Growing up as a child in the 80s in India, my excitement was boundless – it meant bringing vintage clay dolls in dull paint and slightly chipped pieces of pottery out from an old trunk. We dusted them and carefully arranged them on “steps”. The dolls were mostly handmade and passed down through generations with a few store-bought additions every year. Even more exciting was getting creative in building the steps (or stairs) out of boxes and furniture from around the house. A typical add-on would be a “scene” on the side of the “doll-ed up” staircase — a beach, a zoo or a snapshot of a park.
Mom worked hard during these nine days.
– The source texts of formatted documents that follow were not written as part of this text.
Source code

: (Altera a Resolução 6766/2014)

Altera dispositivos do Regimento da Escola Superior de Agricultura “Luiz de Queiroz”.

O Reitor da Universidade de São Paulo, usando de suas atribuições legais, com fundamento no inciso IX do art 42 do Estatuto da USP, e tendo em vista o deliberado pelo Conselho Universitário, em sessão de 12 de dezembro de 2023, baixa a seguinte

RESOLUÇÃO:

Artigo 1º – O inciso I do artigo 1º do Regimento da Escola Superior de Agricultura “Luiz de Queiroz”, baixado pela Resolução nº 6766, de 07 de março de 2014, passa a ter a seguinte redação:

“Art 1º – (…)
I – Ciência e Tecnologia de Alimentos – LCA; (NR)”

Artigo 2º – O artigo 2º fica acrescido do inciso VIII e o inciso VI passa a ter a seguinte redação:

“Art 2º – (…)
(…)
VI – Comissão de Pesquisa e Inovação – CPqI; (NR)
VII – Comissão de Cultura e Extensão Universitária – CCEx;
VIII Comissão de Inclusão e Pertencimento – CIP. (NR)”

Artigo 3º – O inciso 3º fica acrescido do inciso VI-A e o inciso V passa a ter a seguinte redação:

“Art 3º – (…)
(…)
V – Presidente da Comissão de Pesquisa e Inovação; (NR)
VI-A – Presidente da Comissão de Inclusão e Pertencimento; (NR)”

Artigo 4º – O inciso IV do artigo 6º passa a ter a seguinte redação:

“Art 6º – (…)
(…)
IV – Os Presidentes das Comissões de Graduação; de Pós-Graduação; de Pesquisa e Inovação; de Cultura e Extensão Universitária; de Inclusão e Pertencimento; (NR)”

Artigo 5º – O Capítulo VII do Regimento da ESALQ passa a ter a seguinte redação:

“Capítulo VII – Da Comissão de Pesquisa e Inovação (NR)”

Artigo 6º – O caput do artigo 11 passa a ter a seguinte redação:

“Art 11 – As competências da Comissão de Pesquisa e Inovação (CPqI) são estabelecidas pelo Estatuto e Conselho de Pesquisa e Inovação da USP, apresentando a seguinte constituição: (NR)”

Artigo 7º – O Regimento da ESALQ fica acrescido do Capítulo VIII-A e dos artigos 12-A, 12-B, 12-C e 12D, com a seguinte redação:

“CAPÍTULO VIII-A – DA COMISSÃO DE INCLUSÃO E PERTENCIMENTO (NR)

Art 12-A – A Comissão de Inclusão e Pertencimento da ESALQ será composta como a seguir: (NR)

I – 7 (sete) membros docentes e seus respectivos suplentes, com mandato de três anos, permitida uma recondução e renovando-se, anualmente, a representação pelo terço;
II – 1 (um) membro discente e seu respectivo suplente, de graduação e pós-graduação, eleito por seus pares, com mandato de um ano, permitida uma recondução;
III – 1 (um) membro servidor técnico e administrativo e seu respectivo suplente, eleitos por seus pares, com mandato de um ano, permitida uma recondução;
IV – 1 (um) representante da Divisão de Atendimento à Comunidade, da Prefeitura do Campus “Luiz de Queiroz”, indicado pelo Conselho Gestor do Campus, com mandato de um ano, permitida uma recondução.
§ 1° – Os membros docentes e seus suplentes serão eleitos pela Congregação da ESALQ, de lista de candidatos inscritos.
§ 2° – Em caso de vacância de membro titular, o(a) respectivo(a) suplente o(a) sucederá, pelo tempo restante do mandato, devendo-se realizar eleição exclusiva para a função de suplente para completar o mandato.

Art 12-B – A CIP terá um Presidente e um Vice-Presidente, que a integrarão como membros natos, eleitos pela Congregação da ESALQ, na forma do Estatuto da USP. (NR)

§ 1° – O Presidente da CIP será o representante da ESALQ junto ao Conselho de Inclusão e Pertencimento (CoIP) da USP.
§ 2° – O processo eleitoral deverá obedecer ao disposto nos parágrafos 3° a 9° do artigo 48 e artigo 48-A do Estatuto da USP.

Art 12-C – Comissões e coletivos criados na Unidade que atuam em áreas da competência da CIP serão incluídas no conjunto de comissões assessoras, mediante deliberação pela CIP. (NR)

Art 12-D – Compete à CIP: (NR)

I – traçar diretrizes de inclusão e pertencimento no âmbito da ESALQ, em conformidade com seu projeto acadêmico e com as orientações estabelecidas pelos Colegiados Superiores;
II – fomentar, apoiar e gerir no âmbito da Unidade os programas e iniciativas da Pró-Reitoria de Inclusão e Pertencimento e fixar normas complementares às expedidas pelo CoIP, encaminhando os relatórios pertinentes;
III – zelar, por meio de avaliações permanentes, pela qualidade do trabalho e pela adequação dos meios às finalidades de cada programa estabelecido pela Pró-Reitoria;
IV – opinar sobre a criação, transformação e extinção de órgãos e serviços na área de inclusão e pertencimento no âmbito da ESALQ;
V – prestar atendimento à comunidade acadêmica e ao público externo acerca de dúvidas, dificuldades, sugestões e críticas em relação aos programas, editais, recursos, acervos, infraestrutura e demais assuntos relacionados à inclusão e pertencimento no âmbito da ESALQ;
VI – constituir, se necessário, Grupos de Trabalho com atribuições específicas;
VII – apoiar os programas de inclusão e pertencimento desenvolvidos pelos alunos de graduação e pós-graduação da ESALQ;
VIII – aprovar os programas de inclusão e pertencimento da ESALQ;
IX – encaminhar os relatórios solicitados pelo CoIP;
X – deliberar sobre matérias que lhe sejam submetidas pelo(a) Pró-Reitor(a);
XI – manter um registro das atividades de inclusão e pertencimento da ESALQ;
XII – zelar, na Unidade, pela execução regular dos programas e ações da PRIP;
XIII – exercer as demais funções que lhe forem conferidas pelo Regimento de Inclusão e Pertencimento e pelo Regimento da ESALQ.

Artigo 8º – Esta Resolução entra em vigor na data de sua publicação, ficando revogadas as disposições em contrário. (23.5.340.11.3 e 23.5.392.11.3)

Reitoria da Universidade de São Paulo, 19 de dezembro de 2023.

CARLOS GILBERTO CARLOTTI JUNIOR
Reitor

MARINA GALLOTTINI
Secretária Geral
She made sundal, (a salty and spicy lentil or bean treat) every day to give away to guests. Sometimes they were sweet; the beans were mixed with jaggery and coconut. Navaratri also meant flaunting around in traditional wear with glittery accessories. It also gave us free license to sing classical music (devotional songs) to the many golus we witnessed, without being judged for our talent or the lack of it. Sometimes we were even blackmailed by the hostess — “you get your sundal only if you sing!” Looking back, it seems so outrageous and hilarious now!
Living in the U.S., I started the golu tradition in our home when my little girl turned five. The inevitable deficiencies and personal twists in how we celebrate it here seem to highlight how different my experiences were. With evites and rsvps, long drives in cars, expensive goody bags and weekend-only celebrations sometimes I feel the simple joys of the festival back home are lost. And yes, our golu here is really tiny too. But what’s beautiful is the vigor and excitement I sense in our own family and among our friends here.
And when I see my daughter adjust the placement of a wooden doll that has traveled with us in a suitcase across the Atlantic, while her bangles jingle and her pavadai skirts the floor, my head stops analyzing anything. Anything. Because while I am busy holding on to my past, she is busy creating memories to hold on to, both special in their own ways.